━━ RECORD EXCERPTS
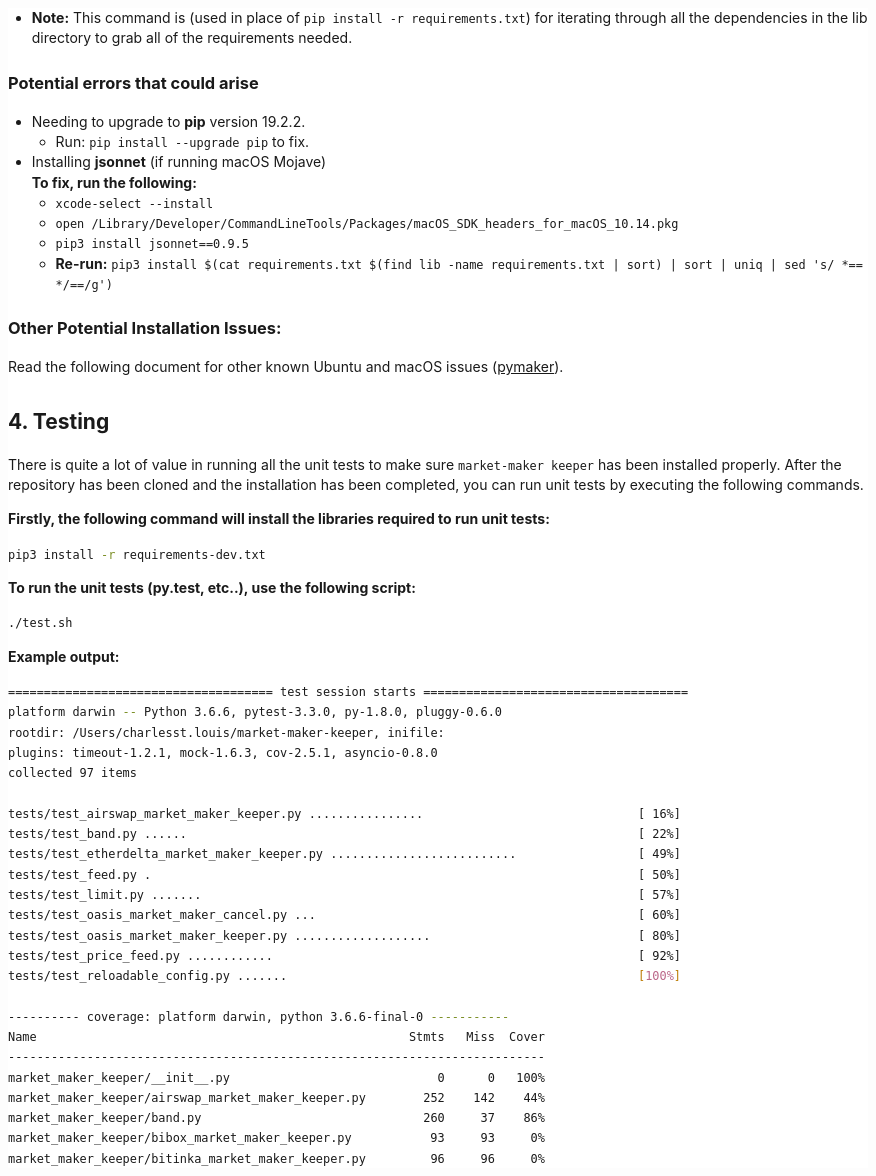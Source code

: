 - **Note:** This command is (used in place of `pip install -r requirements.txt`) for iterating through all the dependencies in the lib directory to grab all of the requirements needed.

### Potential errors that could arise

- Needing to upgrade to **pip** version 19.2.2.
  - Run: `pip install --upgrade pip` to fix.
- Installing **jsonnet** (if running macOS Mojave)  
  **To fix, run the following:**
  - `xcode-select --install`
  - `open /Library/Developer/CommandLineTools/Packages/macOS_SDK_headers_for_macOS_10.14.pkg`
  - `pip3 install jsonnet==0.9.5`
  - **Re-run:** `pip3 install $(cat requirements.txt $(find lib -name requirements.txt | sort) | sort | uniq | sed 's/ *== */==/g')`

### Other **Potential Installation Issues:**

Read the following document for other known Ubuntu and macOS issues ([pymaker](https://github.com/makerdao/pymaker#known-ubuntu-issues)).

## 4. Testing

There is quite a lot of value in running all the unit tests to make sure `market-maker keeper` has been installed properly. After the repository has been cloned and the installation has been completed, you can run unit tests by executing the following commands.

**Firstly, the following command will install the libraries required to run unit tests:**

```bash
pip3 install -r requirements-dev.txt

```

**To run the unit tests (py.test, etc..), use the following script:**

```bash
./test.sh

```

**Example output:**

```bash
===================================== test session starts =====================================
platform darwin -- Python 3.6.6, pytest-3.3.0, py-1.8.0, pluggy-0.6.0
rootdir: /Users/charlesst.louis/market-maker-keeper, inifile:
plugins: timeout-1.2.1, mock-1.6.3, cov-2.5.1, asyncio-0.8.0
collected 97 items

tests/test_airswap_market_maker_keeper.py ................                              [ 16%]
tests/test_band.py ......                                                               [ 22%]
tests/test_etherdelta_market_maker_keeper.py ..........................                 [ 49%]
tests/test_feed.py .                                                                    [ 50%]
tests/test_limit.py .......                                                             [ 57%]
tests/test_oasis_market_maker_cancel.py ...                                             [ 60%]
tests/test_oasis_market_maker_keeper.py ...................                             [ 80%]
tests/test_price_feed.py ............                                                   [ 92%]
tests/test_reloadable_config.py .......                                                 [100%]

---------- coverage: platform darwin, python 3.6.6-final-0 -----------
Name                                                    Stmts   Miss  Cover
---------------------------------------------------------------------------
market_maker_keeper/__init__.py                             0      0   100%
market_maker_keeper/airswap_market_maker_keeper.py        252    142    44%
market_maker_keeper/band.py                               260     37    86%
market_maker_keeper/bibox_market_maker_keeper.py           93     93     0%
market_maker_keeper/bitinka_market_maker_keeper.py         96     96     0%
```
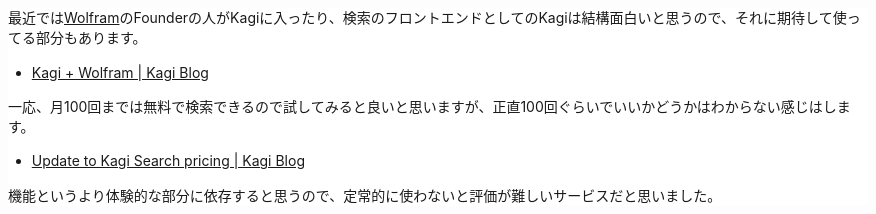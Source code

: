 最近では[Wolfram](https://www.wolframalpha.com/)のFounderの人がKagiに入ったり、検索のフロントエンドとしてのKagiは結構面白いと思うので、それに期待して使ってる部分もあります。

- [Kagi + Wolfram | Kagi Blog](https://blog.kagi.com/kagi-wolfram)

一応、月100回までは無料で検索できるので試してみると良いと思いますが、正直100回ぐらいでいいかどうかはわからない感じはします。

- [Update to Kagi Search pricing | Kagi Blog](https://blog.kagi.com/update-kagi-search-pricing)

機能というより体験的な部分に依存すると思うので、定常的に使わないと評価が難しいサービスだと思いました。
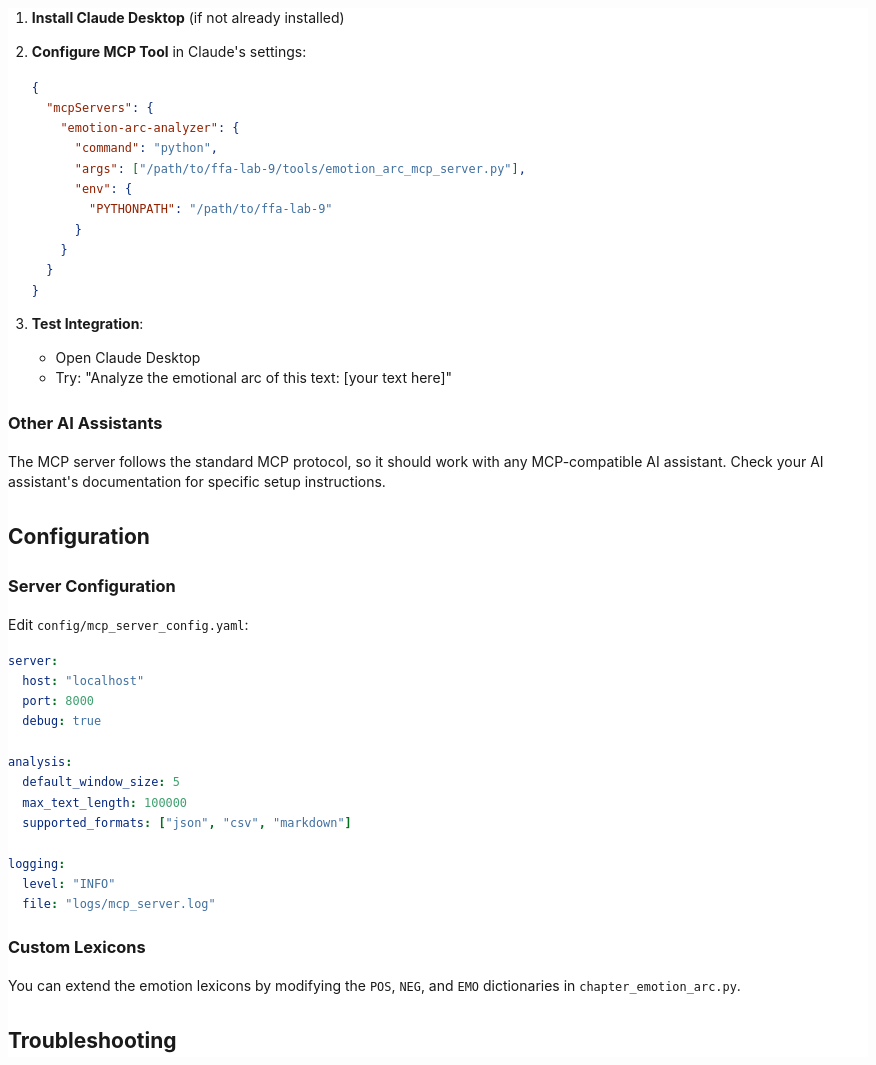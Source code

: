 1. **Install Claude Desktop** (if not already installed)
2. **Configure MCP Tool** in Claude's settings:
   ```json
   {
     "mcpServers": {
       "emotion-arc-analyzer": {
         "command": "python",
         "args": ["/path/to/ffa-lab-9/tools/emotion_arc_mcp_server.py"],
         "env": {
           "PYTHONPATH": "/path/to/ffa-lab-9"
         }
       }
     }
   }
   ```

3. **Test Integration**:
   - Open Claude Desktop
   - Try: "Analyze the emotional arc of this text: [your text here]"

### Other AI Assistants

The MCP server follows the standard MCP protocol, so it should work with any MCP-compatible AI assistant. Check your AI assistant's documentation for specific setup instructions.

## Configuration

### Server Configuration

Edit `config/mcp_server_config.yaml`:

```yaml
server:
  host: "localhost"
  port: 8000
  debug: true

analysis:
  default_window_size: 5
  max_text_length: 100000
  supported_formats: ["json", "csv", "markdown"]

logging:
  level: "INFO"
  file: "logs/mcp_server.log"
```

### Custom Lexicons

You can extend the emotion lexicons by modifying the `POS`, `NEG`, and `EMO` dictionaries in `chapter_emotion_arc.py`.

## Troubleshooting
━━━━
EXERCISE REQUIREMENTS: Above are records with pictures; repeat the records exactly and leave the pictures out.

SOLUTION:
Source code

: - **Note:** This command is (used in place of `pip install -r requirements.txt`) for iterating through all the dependencies in the lib directory to grab all of the requirements needed.

### Potential errors that could arise

- Needing to upgrade to **pip** version 19.2.2.
  - Run: `pip install --upgrade pip` to fix.
- Installing **jsonnet** (if running macOS Mojave)  
  **To fix, run the following:**
  - `xcode-select --install`
  - `open /Library/Developer/CommandLineTools/Packages/macOS_SDK_headers_for_macOS_10.14.pkg`
  - `pip3 install jsonnet==0.9.5`
  - **Re-run:** `pip3 install $(cat requirements.txt $(find lib -name requirements.txt | sort) | sort | uniq | sed 's/ *== */==/g')`

### Other **Potential Installation Issues:**

Read the following document for other known Ubuntu and macOS issues ([pymaker](https://github.com/makerdao/pymaker#known-ubuntu-issues)).

## 4. Testing

There is quite a lot of value in running all the unit tests to make sure `market-maker keeper` has been installed properly. After the repository has been cloned and the installation has been completed, you can run unit tests by executing the following commands.

**Firstly, the following command will install the libraries required to run unit tests:**

```bash
pip3 install -r requirements-dev.txt

```

**To run the unit tests (py.test, etc..), use the following script:**

```bash
./test.sh

```

**Example output:**

```bash
===================================== test session starts =====================================
platform darwin -- Python 3.6.6, pytest-3.3.0, py-1.8.0, pluggy-0.6.0
rootdir: /Users/charlesst.louis/market-maker-keeper, inifile:
plugins: timeout-1.2.1, mock-1.6.3, cov-2.5.1, asyncio-0.8.0
collected 97 items

tests/test_airswap_market_maker_keeper.py ................                              [ 16%]
tests/test_band.py ......                                                               [ 22%]
tests/test_etherdelta_market_maker_keeper.py ..........................                 [ 49%]
tests/test_feed.py .                                                                    [ 50%]
tests/test_limit.py .......                                                             [ 57%]
tests/test_oasis_market_maker_cancel.py ...                                             [ 60%]
tests/test_oasis_market_maker_keeper.py ...................                             [ 80%]
tests/test_price_feed.py ............                                                   [ 92%]
tests/test_reloadable_config.py .......                                                 [100%]

---------- coverage: platform darwin, python 3.6.6-final-0 -----------
Name                                                    Stmts   Miss  Cover
---------------------------------------------------------------------------
market_maker_keeper/__init__.py                             0      0   100%
market_maker_keeper/airswap_market_maker_keeper.py        252    142    44%
market_maker_keeper/band.py                               260     37    86%
market_maker_keeper/bibox_market_maker_keeper.py           93     93     0%
market_maker_keeper/bitinka_market_maker_keeper.py         96     96     0%
```
Source code

: 最近では[Wolfram](https://www.wolframalpha.com/)のFounderの人がKagiに入ったり、検索のフロントエンドとしてのKagiは結構面白いと思うので、それに期待して使ってる部分もあります。

- [Kagi + Wolfram | Kagi Blog](https://blog.kagi.com/kagi-wolfram)

一応、月100回までは無料で検索できるので試してみると良いと思いますが、正直100回ぐらいでいいかどうかはわからない感じはします。

- [Update to Kagi Search pricing | Kagi Blog](https://blog.kagi.com/update-kagi-search-pricing)

機能というより体験的な部分に依存すると思うので、定常的に使わないと評価が難しいサービスだと思いました。
Source code

: 1. **Install Claude Desktop** (if not already installed)
2. **Configure MCP Tool** in Claude's settings:
   ```json
   {
     "mcpServers": {
       "emotion-arc-analyzer": {
         "command": "python",
         "args": ["/path/to/ffa-lab-9/tools/emotion_arc_mcp_server.py"],
         "env": {
           "PYTHONPATH": "/path/to/ffa-lab-9"
         }
       }
     }
   }
   ```

3. **Test Integration**:
   - Open Claude Desktop
   - Try: "Analyze the emotional arc of this text: [your text here]"

### Other AI Assistants

The MCP server follows the standard MCP protocol, so it should work with any MCP-compatible AI assistant. Check your AI assistant's documentation for specific setup instructions.

## Configuration

### Server Configuration

Edit `config/mcp_server_config.yaml`:

```yaml
server:
  host: "localhost"
  port: 8000
  debug: true

analysis:
  default_window_size: 5
  max_text_length: 100000
  supported_formats: ["json", "csv", "markdown"]

logging:
  level: "INFO"
  file: "logs/mcp_server.log"
```

### Custom Lexicons

You can extend the emotion lexicons by modifying the `POS`, `NEG`, and `EMO` dictionaries in `chapter_emotion_arc.py`.

## Troubleshooting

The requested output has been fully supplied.